◆ PROBLEM TO WORK ON ◆
Reproduce the complete set of records exactly. No picture is to appear in the copy.

Items from a data source:
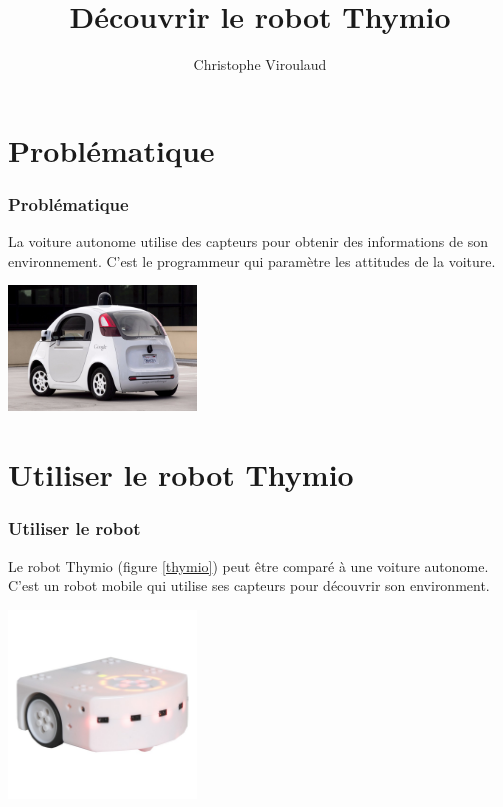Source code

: \documentclass[svgnames,11pt]{beamer}
\author[]{Christophe Viroulaud}
\title{Découvrir le robot Thymio}
\date{}
\institute{Seconde SNT}
\begin{document}
\begin{frame}
\titlepage
\end{frame}

\section{Problématique}
\begin{frame}
    \frametitle{Problématique}

    La voiture autonome utilise des capteurs pour obtenir des informations de son environnement.  C'est le programmeur qui paramètre les attitudes de la voiture.
    \begin{center}
    \centering
    \includegraphics[width=5cm]{ressources/voiture.jpg}
    \end{center}
\begin{center}
\end{center}
\end{frame}

\section{Utiliser le robot Thymio}
\begin{frame}
    \frametitle{Utiliser le robot}

    Le robot Thymio (figure \ref{thymio}) peut être comparé à une voiture autonome. C'est un robot mobile qui utilise ses capteurs pour découvrir son environment.
\begin{center}
\centering
\includegraphics[width=5cm]{ressources/robot-thymio.jpg}
\label{thymio}
\end{center}

\end{frame}
\end{document}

◆ SOLVED EXERCISE ◆
Source code

: \documentclass[svgnames,11pt]{beamer}
\author[]{Christophe Viroulaud}
\title{Découvrir le robot Thymio}
\date{}
\institute{Seconde SNT}
\begin{document}
\begin{frame}
\titlepage
\end{frame}

\section{Problématique}
\begin{frame}
    \frametitle{Problématique}

    La voiture autonome utilise des capteurs pour obtenir des informations de son environnement.  C'est le programmeur qui paramètre les attitudes de la voiture.
    \begin{center}
    \centering
    \includegraphics[width=5cm]{ressources/voiture.jpg}
    \end{center}
\begin{center}
\end{center}
\end{frame}

\section{Utiliser le robot Thymio}
\begin{frame}
    \frametitle{Utiliser le robot}

    Le robot Thymio (figure \ref{thymio}) peut être comparé à une voiture autonome. C'est un robot mobile qui utilise ses capteurs pour découvrir son environment.
\begin{center}
\centering
\includegraphics[width=5cm]{ressources/robot-thymio.jpg}
\label{thymio}
\end{center}

\end{frame}
\end{document}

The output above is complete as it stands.